Visfatin, also known as nicotinamide phosphoribosyl-transferase (Nampt) or pre-B cell colony-enhancing factor, is a novel pleiotropic adipokine found in visceral fat that acts as an adipocytokine, a growth factor, and an enzyme. It is involved in various metabolic and stress responses and cellular energy metabolism, particularly nicotinamide Serum Nampt concentrations are higher in obese women, obese children and adolescents, and patients with metabolic syndrome, type 2 diabetes non-alcoholic fatty liver disease, and coronary heart disease. (A et al., 2008)(Dalamaga et al., 2011)(LQ et al., 2011) 

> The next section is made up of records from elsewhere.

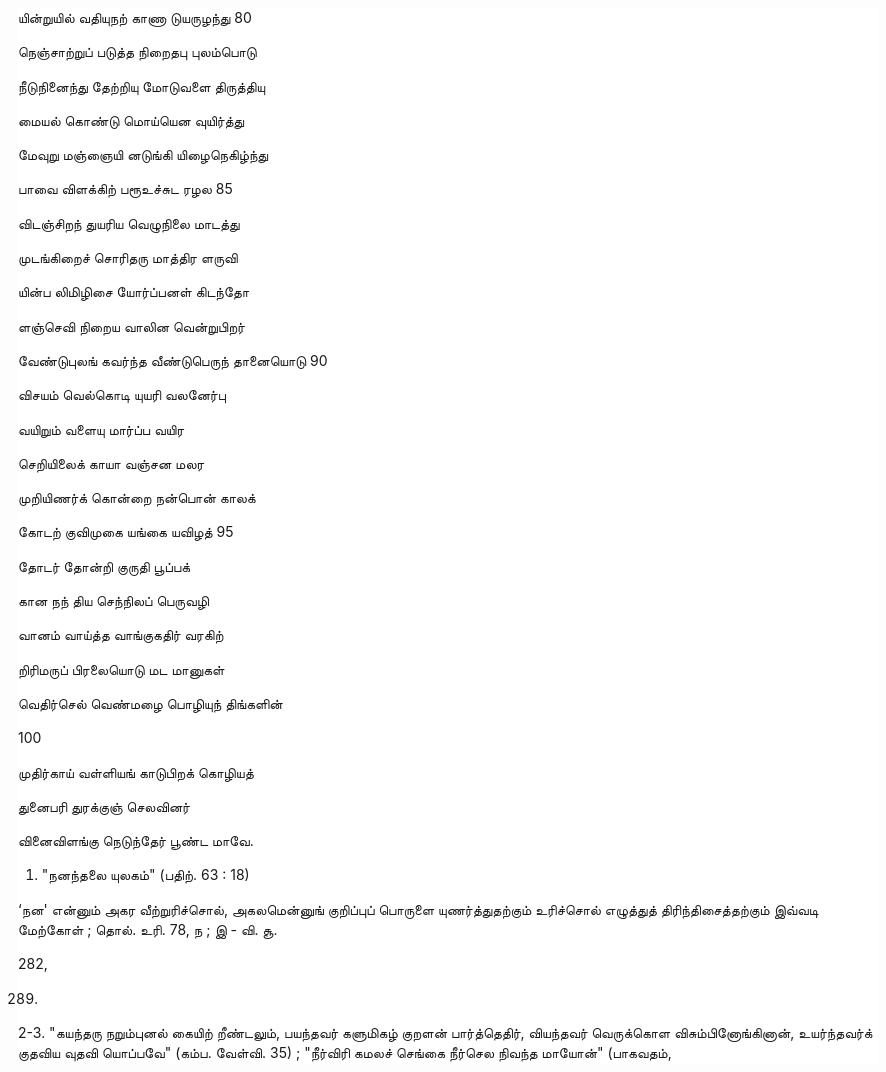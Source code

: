 யின்றுயில் வதியுநற் காணா டுயருழந்து 80  

நெஞ்சாற்றுப் படுத்த நிறைதபு புலம்பொடு  

நீடுநினைந்து தேற்றியு மோடுவளை திருத்தியு  

மையல் கொண்டு மொய்யென வுயிர்த்து  

மேவுறு மஞ்ஞையி னடுங்கி யிழைநெகிழ்ந்து  

பாவை விளக்கிற் பரூஉச்சுட ரழல 85  

விடஞ்சிறந் துயரிய வெழுநிலை மாடத்து  

முடங்கிறைச் சொரிதரு மாத்திர ளருவி  

யின்ப லிமிழிசை யோர்ப்பனள் கிடந்தோ  

ளஞ்செவி நிறைய வாலின வென்றுபிறர்  

வேண்டுபுலங் கவர்ந்த வீண்டுபெருந் தானையொடு 90  

விசயம் வெல்கொடி யுயரி வலனேர்பு  

வயிறும் வளையு மார்ப்ப வயிர  

செறியிலைக் காயா வஞ்சன மலர  

முறியிணர்க் கொன்றை நன்பொன் காலக்  

கோடற் குவிமுகை யங்கை யவிழத் 95  

தோடர் தோன்றி குருதி பூப்பக்  

கான நந் திய செந்நிலப் பெருவழி  

வானம் வாய்த்த வாங்குகதிர் வரகிற்  

றிரிமருப் பிரலையொடு மட மானுகள்  

வெதிர்செல் வெண்மழை பொழியுந் திங்களின்

 100  

முதிர்காய் வள்ளியங் காடுபிறக் கொழியத்  

துனைபரி துரக்குஞ் செலவினர்  

வினைவிளங்கு நெடுந்தேர் பூண்ட மாவே.  

1. "நனந்தலை யுலகம்" (பதிற். 63 : 18)  

‘நன' என்னும் அகர வீற்றுரிச்சொல், அகலமென்னுங் குறிப்புப் பொருளை யுணர்த்துதற்கும் உரிச்சொல் எழுத்துத் திரிந்திசைத்தற்கும் இவ்வடி மேற்கோள் ; தொல். உரி. 78, ந ; இ - வி. சூ.

 282,



 289.  

2-3. "கயந்தரு நறும்புனல் கையிற் றீண்டலும், பயந்தவர் களுமிகழ் குறளன் பார்த்தெதிர், வியந்தவர் வெருக்கொள விசும்பினோங்கினான், உயர்ந்தவர்க் குதவிய வுதவி யொப்பவே" (கம்ப. வேள்வி. 35) ; "நீர்விரி கமலச் செங்கை நீர்செல நிவந்த மாயோன்" (பாகவதம்,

Nampt expression is upregulated in primary colorectal cancer and prostate cancer, both linked to obesity and overweight. Surprisingly, serum Nampt levels are considerably higher in individuals with Postmenopause(PBC). They suggested that it could be a viable biomarker for BC. (Dalamaga, Archondakis, et al., 2012). PBC patients mean serum Nampt was considerably greater than healthy controls and women with benign breast tumours of similar age.

Future opportunities:

Obesity, its metabolic consequences, and breast cancer have all become global severe health concerns. Obesity raises the risk of developing cancer and dying (Pichard et al., 2008)(Lorincz & Sukumar, 2006). Obesity and BC, particularly in Unbalanced expressiveness in postmenopausal women, may be connected. Of adipokines, While researching the connection between adipokines and BC may lead to potential preventive and treatment options and altering one’sone’s lifestyle, are still available. The essential factor in preventing PBC caused by fat. Adipokines modulation, particularly in women who are overweight or obese, may be a particularly enticing target for BC prevention. A wide range of behavioural and pharmacological treatments are available. They have been linked to improved modulation of the major.